Being the bearer of bad news is no longer a death sentence, but companies rarely react well when told their security has been breached.

Russian security researcher Egor Homakov of Sakurity is reported to have identified a race condition vulnerability in the Starbucks website and used it to make two simultaneous US$5 transfers from one card to another, using two different browsers with different session cookies, which resulted in the recipient card having a US$15 balance. He then proved the transfer had taken place by using the US$5 and the US$15 cards to make a purchase at a downtown San Francisco Starbucks - and deposited US$10 from his credit card to avoid legal problems.

Homakov  emailed his findings to Starbucks on 23 Marchbut didn't get a reply until 29 April, and after a Starbucks official reportedly initially promised to pay a US$1,000 bug bounty reward, subsequent correspondence threatend legal action, claiming ‘fraud' and ‘malicious actions'. In his blog post, Homakov said, “After trying really hard to find anyone who cares, I managed to get this bug fixed in like 10 days.” He then pointed out that he could have exploited the vulnerability to generate unlimited balances on Starbucks gift cards purchased around the world, and then sell them online for Bitcoin at a discount. Critics would counter that Homakov  did actually create a fraudulent balance (to the sum of US$1.70) without permission or invite, and thus overstepped the line of what is legally permissible for a security researcher.

Starbucks subsequently issued a statement that it has, “Safeguards in place to constantly monitor for fraudulent activity. After this individual reported he was able to commit fraudulent activity against Starbucks, we put safeguards in place to prevent replication.”

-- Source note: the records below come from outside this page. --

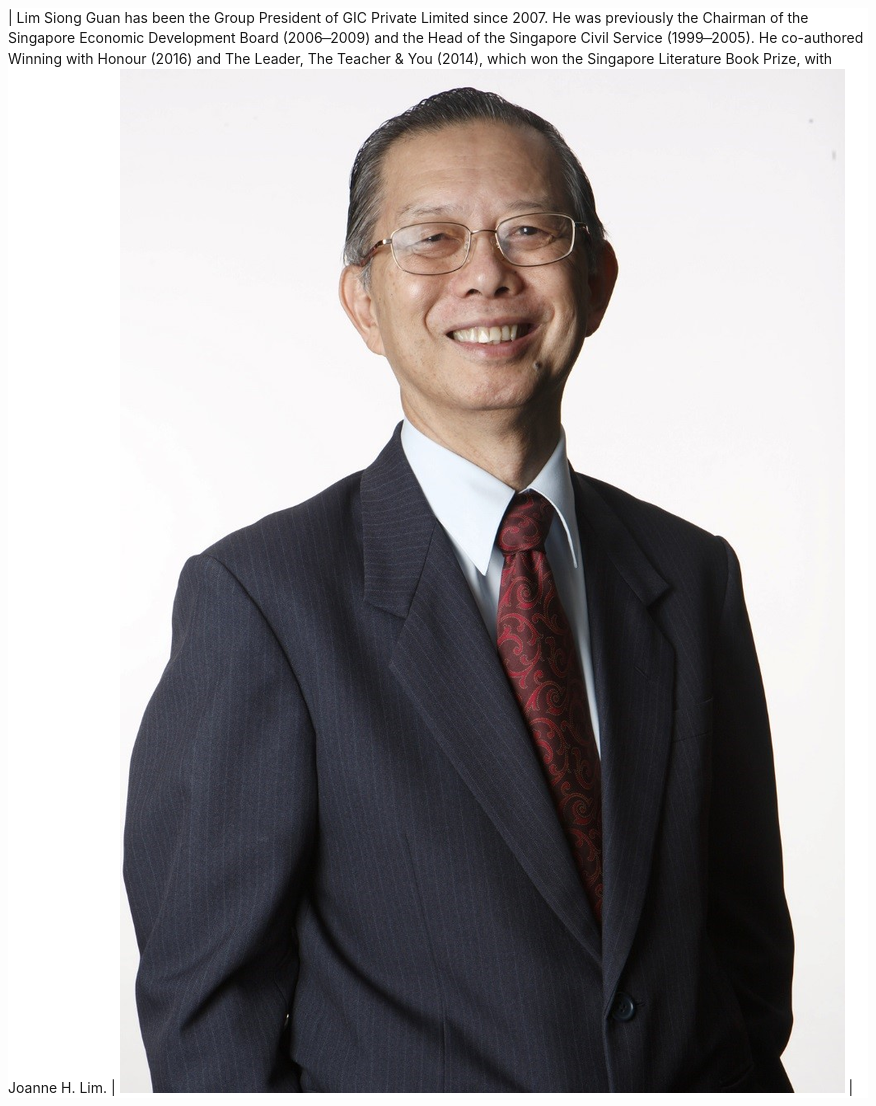 | Lim Siong Guan has been the Group President of GIC Private Limited since 2007. He was previously the Chairman of the Singapore Economic Development Board (2006 ̶ 2009) and the Head of the Singapore Civil Service (1999 ̶ 2005). He co-authored Winning with Honour (2016) and The Leader, The Teacher & You (2014), which won the Singapore Literature Book Prize, with Joanne H. Lim. | ![Lim siong guan images](/images/literature/prominentspeakers/Lim-Siong-Guan.jpg) |
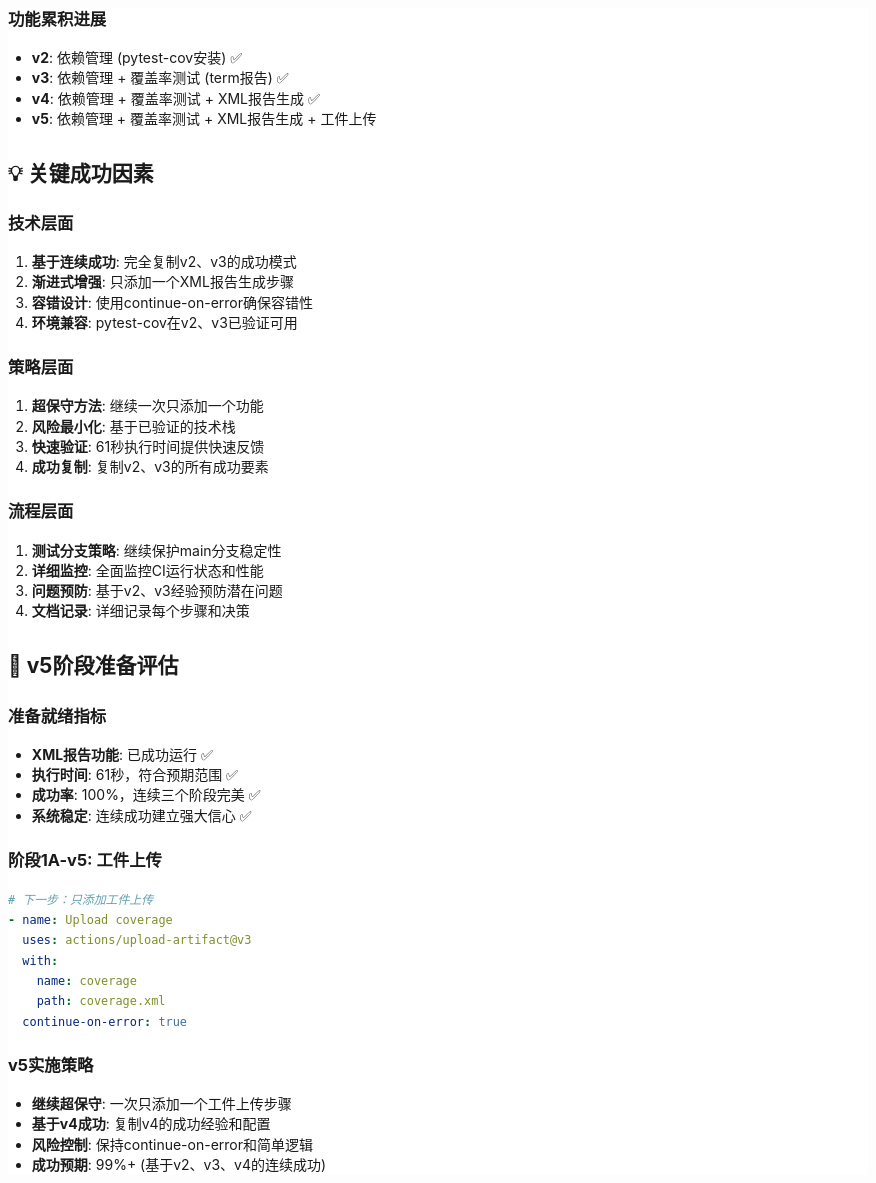 ### **功能累积进展**
- **v2**: 依赖管理 (pytest-cov安装) ✅
- **v3**: 依赖管理 + 覆盖率测试 (term报告) ✅
- **v4**: 依赖管理 + 覆盖率测试 + XML报告生成 ✅
- **v5**: 依赖管理 + 覆盖率测试 + XML报告生成 + 工件上传

## 💡 **关键成功因素**

### **技术层面**
1. **基于连续成功**: 完全复制v2、v3的成功模式
2. **渐进式增强**: 只添加一个XML报告生成步骤
3. **容错设计**: 使用continue-on-error确保容错性
4. **环境兼容**: pytest-cov在v2、v3已验证可用

### **策略层面**
1. **超保守方法**: 继续一次只添加一个功能
2. **风险最小化**: 基于已验证的技术栈
3. **快速验证**: 61秒执行时间提供快速反馈
4. **成功复制**: 复制v2、v3的所有成功要素

### **流程层面**
1. **测试分支策略**: 继续保护main分支稳定性
2. **详细监控**: 全面监控CI运行状态和性能
3. **问题预防**: 基于v2、v3经验预防潜在问题
4. **文档记录**: 详细记录每个步骤和决策

## 🎯 **v5阶段准备评估**

### **准备就绪指标**
- **XML报告功能**: 已成功运行 ✅
- **执行时间**: 61秒，符合预期范围 ✅
- **成功率**: 100%，连续三个阶段完美 ✅
- **系统稳定**: 连续成功建立强大信心 ✅

### **阶段1A-v5: 工件上传**
```yaml
# 下一步：只添加工件上传
- name: Upload coverage
  uses: actions/upload-artifact@v3
  with:
    name: coverage
    path: coverage.xml
  continue-on-error: true
```

### **v5实施策略**
- **继续超保守**: 一次只添加一个工件上传步骤
- **基于v4成功**: 复制v4的成功经验和配置
- **风险控制**: 保持continue-on-error和简单逻辑
- **成功预期**: 99%+ (基于v2、v3、v4的连续成功)
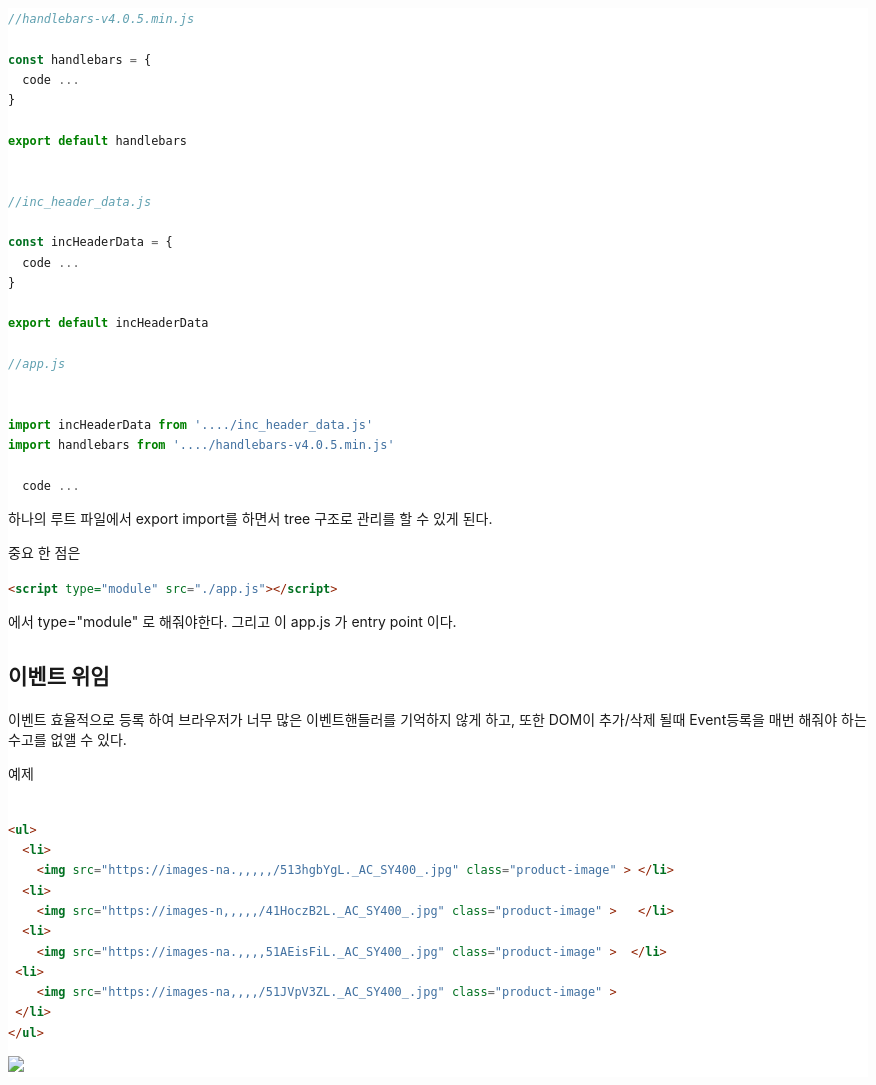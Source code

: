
 ```javascript
//handlebars-v4.0.5.min.js

const handlebars = {
  code ...
}

export default handlebars


//inc_header_data.js

const incHeaderData = {
  code ...
}

export default incHeaderData

//app.js


import incHeaderData from '..../inc_header_data.js'
import handlebars from '..../handlebars-v4.0.5.min.js'

  code ...


```

하나의 루트 파일에서 export import를 하면서  tree 구조로 관리를 할 수 있게 된다.

중요 한 점은 

```html
<script type="module" src="./app.js"></script>
```

에서 type="module" 로 해줘야한다. 그리고 이 app.js 가 entry point 이다.

## 이벤트 위임

이벤트 효율적으로 등록 하여 브라우저가 너무 많은 이벤트핸들러를 기억하지 않게 하고, 또한 DOM이 추가/삭제 될때 Event등록을 매번 해줘야 하는 수고를 없앨 수 있다.

예제

``` html

<ul>
  <li>
    <img src="https://images-na.,,,,,/513hgbYgL._AC_SY400_.jpg" class="product-image" >	</li>
  <li>
    <img src="https://images-n,,,,,/41HoczB2L._AC_SY400_.jpg" class="product-image" >	</li>
  <li>
    <img src="https://images-na.,,,,51AEisFiL._AC_SY400_.jpg" class="product-image" >  </li>
 <li>
    <img src="https://images-na,,,,/51JVpV3ZL._AC_SY400_.jpg" class="product-image" >
 </li>
</ul>
```
![](https://firebasestorage.googleapis.com/v0/b/nextstep-real.appspot.com/o/lesson-attachments%2F-KzbrRBJSHs_zl-imGT7%2F3-5-3-image-list.png?alt=media&token=672cf564-c769-475b-b310-cbf43582037c)
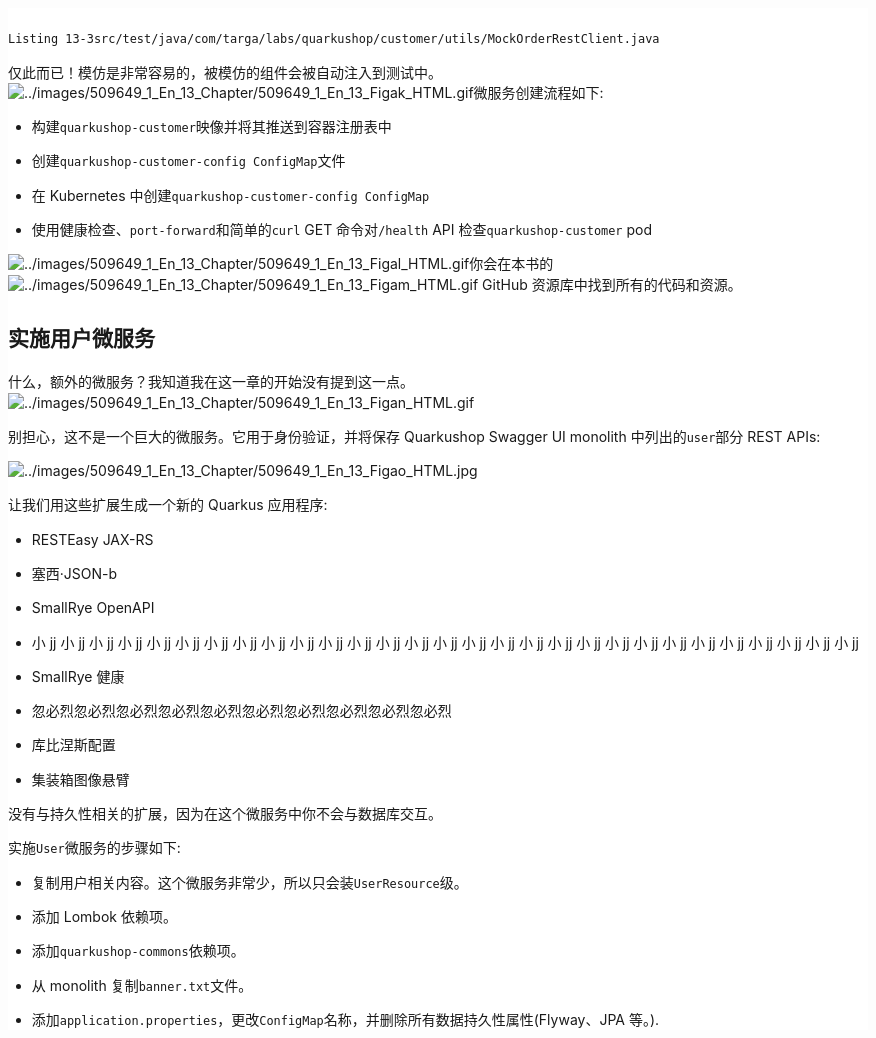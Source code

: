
 ```

Listing 13-3src/test/java/com/targa/labs/quarkushop/customer/utils/MockOrderRestClient.java

```

仅此而已！模仿是非常容易的，被模仿的组件会被自动注入到测试中。![../images/509649_1_En_13_Chapter/509649_1_En_13_Figak_HTML.gif](../images/509649_1_En_13_Chapter/509649_1_En_13_Figak_HTML.gif)微服务创建流程如下:

*   构建`quarkushop-customer`映像并将其推送到容器注册表中

*   创建`quarkushop-customer-config ConfigMap`文件

*   在 Kubernetes 中创建`quarkushop-customer-config ConfigMap`

*   使用健康检查、`port-forward`和简单的`curl` GET 命令对`/health` API 检查`quarkushop-customer` pod

![../images/509649_1_En_13_Chapter/509649_1_En_13_Figal_HTML.gif](../images/509649_1_En_13_Chapter/509649_1_En_13_Figal_HTML.gif)你会在本书的![../images/509649_1_En_13_Chapter/509649_1_En_13_Figam_HTML.gif](../images/509649_1_En_13_Chapter/509649_1_En_13_Figam_HTML.gif) GitHub 资源库中找到所有的代码和资源。

## 实施用户微服务

什么，额外的微服务？我知道我在这一章的开始没有提到这一点。![../images/509649_1_En_13_Chapter/509649_1_En_13_Figan_HTML.gif](../images/509649_1_En_13_Chapter/509649_1_En_13_Figan_HTML.gif)

别担心，这不是一个巨大的微服务。它用于身份验证，并将保存 Quarkushop Swagger UI monolith 中列出的`user`部分 REST APIs:

![../images/509649_1_En_13_Chapter/509649_1_En_13_Figao_HTML.jpg](../images/509649_1_En_13_Chapter/509649_1_En_13_Figao_HTML.jpg)

让我们用这些扩展生成一个新的 Quarkus 应用程序:

*   RESTEasy JAX-RS

*   塞西·JSON-b

*   SmallRye OpenAPI

*   小 jj 小 jj 小 jj 小 jj 小 jj 小 jj 小 jj 小 jj 小 jj 小 jj 小 jj 小 jj 小 jj 小 jj 小 jj 小 jj 小 jj 小 jj 小 jj 小 jj 小 jj 小 jj 小 jj 小 jj 小 jj 小 jj 小 jj 小 jj 小 jj

*   SmallRye 健康

*   忽必烈忽必烈忽必烈忽必烈忽必烈忽必烈忽必烈忽必烈忽必烈忽必烈

*   库比涅斯配置

*   集装箱图像悬臂

没有与持久性相关的扩展，因为在这个微服务中你不会与数据库交互。

实施`User`微服务的步骤如下:

*   复制用户相关内容。这个微服务非常少，所以只会装`UserResource`级。

*   添加 Lombok 依赖项。

*   添加`quarkushop-commons`依赖项。

*   从 monolith 复制`banner.txt`文件。

*   添加`application.properties`，更改`ConfigMap`名称，并删除所有数据持久性属性(Flyway、JPA 等。).
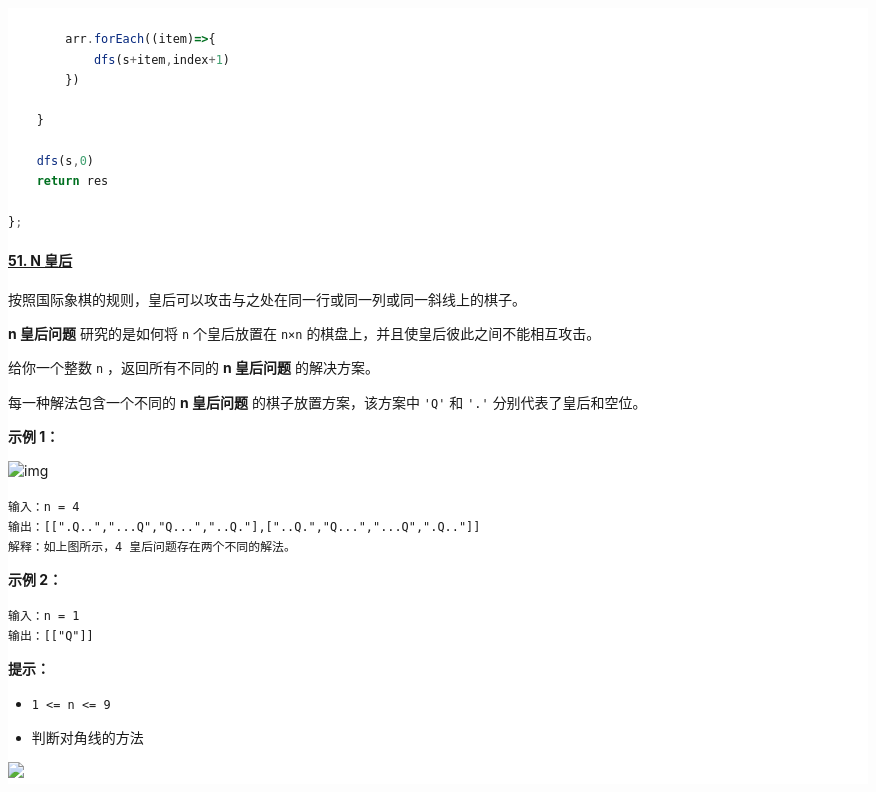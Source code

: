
 ```js

        arr.forEach((item)=>{
            dfs(s+item,index+1)
        })

    }

    dfs(s,0)
    return res

};
```



#### [51. N 皇后](https://leetcode.cn/problems/n-queens/)


按照国际象棋的规则，皇后可以攻击与之处在同一行或同一列或同一斜线上的棋子。

**n 皇后问题** 研究的是如何将 `n` 个皇后放置在 `n×n` 的棋盘上，并且使皇后彼此之间不能相互攻击。

给你一个整数 `n` ，返回所有不同的 **n 皇后问题** 的解决方案。

每一种解法包含一个不同的 **n 皇后问题** 的棋子放置方案，该方案中 `'Q'` 和 `'.'` 分别代表了皇后和空位。

 

**示例 1：**

![img](https://assets.leetcode.com/uploads/2020/11/13/queens.jpg)

```
输入：n = 4
输出：[[".Q..","...Q","Q...","..Q."],["..Q.","Q...","...Q",".Q.."]]
解释：如上图所示，4 皇后问题存在两个不同的解法。
```

**示例 2：**

```
输入：n = 1
输出：[["Q"]]
```

 

**提示：**

- `1 <= n <= 9`





- 判断对角线的方法

![](https://img2023.cnblogs.com/blog/3089561/202302/3089561-20230202230859187-234855936.jpg)




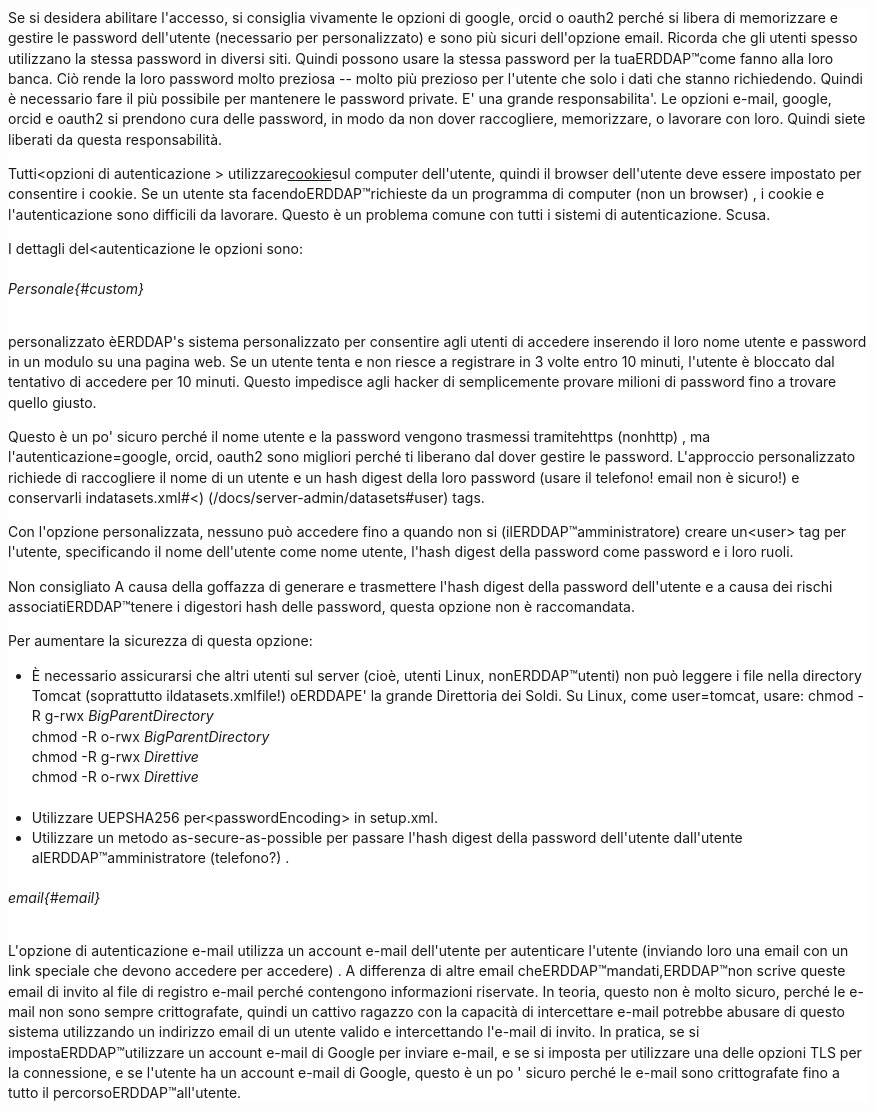 Se si desidera abilitare l'accesso, si consiglia vivamente le opzioni di google, orcid o oauth2 perché si libera di memorizzare e gestire le password dell'utente (necessario per personalizzato) e sono più sicuri dell'opzione email. Ricorda che gli utenti spesso utilizzano la stessa password in diversi siti. Quindi possono usare la stessa password per la tuaERDDAP™come fanno alla loro banca. Ciò rende la loro password molto preziosa -- molto più prezioso per l'utente che solo i dati che stanno richiedendo. Quindi è necessario fare il più possibile per mantenere le password private. E' una grande responsabilita'. Le opzioni e-mail, google, orcid e oauth2 si prendono cura delle password, in modo da non dover raccogliere, memorizzare, o lavorare con loro. Quindi siete liberati da questa responsabilità.

Tutti&lt;opzioni di autenticazione &gt; utilizzare[cookie](https://en.wikipedia.org/wiki/HTTP_cookie)sul computer dell'utente, quindi il browser dell'utente deve essere impostato per consentire i cookie. Se un utente sta facendoERDDAP™richieste da un programma di computer (non un browser) , i cookie e l'autenticazione sono difficili da lavorare. Questo è un problema comune con tutti i sistemi di autenticazione. Scusa.

I dettagli del&lt;autenticazione le opzioni sono:

###### Personale{#custom} 
personalizzato èERDDAP's sistema personalizzato per consentire agli utenti di accedere inserendo il loro nome utente e password in un modulo su una pagina web. Se un utente tenta e non riesce a registrare in 3 volte entro 10 minuti, l'utente è bloccato dal tentativo di accedere per 10 minuti. Questo impedisce agli hacker di semplicemente provare milioni di password fino a trovare quello giusto.

Questo è un po' sicuro perché il nome utente e la password vengono trasmessi tramitehttps  (nonhttp) , ma l'autenticazione=google, orcid, oauth2 sono migliori perché ti liberano dal dover gestire le password. L'approccio personalizzato richiede di raccogliere il nome di un utente e un hash digest della loro password (usare il telefono&#33; email non è sicuro&#33;) e conservarli indatasets.xml#&lt;) (/docs/server-admin/datasets#user) tags.

Con l'opzione personalizzata, nessuno può accedere fino a quando non si (ilERDDAP™amministratore) creare un&lt;user&gt; tag per l'utente, specificando il nome dell'utente come nome utente, l'hash digest della password come password e i loro ruoli.

Non consigliato
A causa della goffazza di generare e trasmettere l'hash digest della password dell'utente e a causa dei rischi associatiERDDAP™tenere i digestori hash delle password, questa opzione non è raccomandata.

Per aumentare la sicurezza di questa opzione:

* È necessario assicurarsi che altri utenti sul server (cioè, utenti Linux, nonERDDAP™utenti) non può leggere i file nella directory Tomcat (soprattutto ildatasets.xmlfile&#33;) oERDDAPE' la grande Direttoria dei Soldi.
Su Linux, come user=tomcat, usare:
chmod -R g-rwx *BigParentDirectory*   
chmod -R o-rwx *BigParentDirectory*   
chmod -R g-rwx *Direttive*   
chmod -R o-rwx *Direttive*   
     
* Utilizzare UEPSHA256 per&lt;passwordEncoding&gt; in setup.xml.
     
* Utilizzare un metodo as-secure-as-possible per passare l'hash digest della password dell'utente dall'utente alERDDAP™amministratore (telefono?) .
         
###### email{#email} 
L'opzione di autenticazione e-mail utilizza un account e-mail dell'utente per autenticare l'utente (inviando loro una email con un link speciale che devono accedere per accedere) . A differenza di altre email cheERDDAP™mandati,ERDDAP™non scrive queste email di invito al file di registro e-mail perché contengono informazioni riservate.
In teoria, questo non è molto sicuro, perché le e-mail non sono sempre crittografate, quindi un cattivo ragazzo con la capacità di intercettare e-mail potrebbe abusare di questo sistema utilizzando un indirizzo email di un utente valido e intercettando l'e-mail di invito.
In pratica, se si impostaERDDAP™utilizzare un account e-mail di Google per inviare e-mail, e se si imposta per utilizzare una delle opzioni TLS per la connessione, e se l'utente ha un account e-mail di Google, questo è un po ' sicuro perché le e-mail sono crittografate fino a tutto il percorsoERDDAP™all'utente.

Separately, there had been claims earlier this month – since discredited - that Starbucks' mobile application might have been hacked, and customers with Starbucks cards connected to their payment cards through the Starbucks mobile app said they had money stolen. Starbucks said that many users use the same username and password combination for multiple online services so credentials stolen elsewhere could be used to access Starbucks accounts.

Roy Tobin, Threat Researcher at Webroot commented in an email to SCMagazineUK.com: “Credentials leaked in previous cyber-attacks are likely to have been used to allow hackers to siphon off money from Starbucks' customers. The key security takeaway from this incident is the fact that as a company, your customers' security information often doesn't exist in a bubble. Passwords are frequently saved to browsers or documents, and are repeatedly reused by customers across separate online accounts. Consumers should take steps to regularly change their passwords and avoid using the same password across multiple online services.

Starbucks was also used as the supposed sender of a phishing email purporting to notify the recipient that their friend had placed an order for them.   Kaspersky Lab detected the attached file as Rootkit.Win32.Zbot.sapu – a modification of the spyware family Zbot (ZeuS). used to steal people's credentials.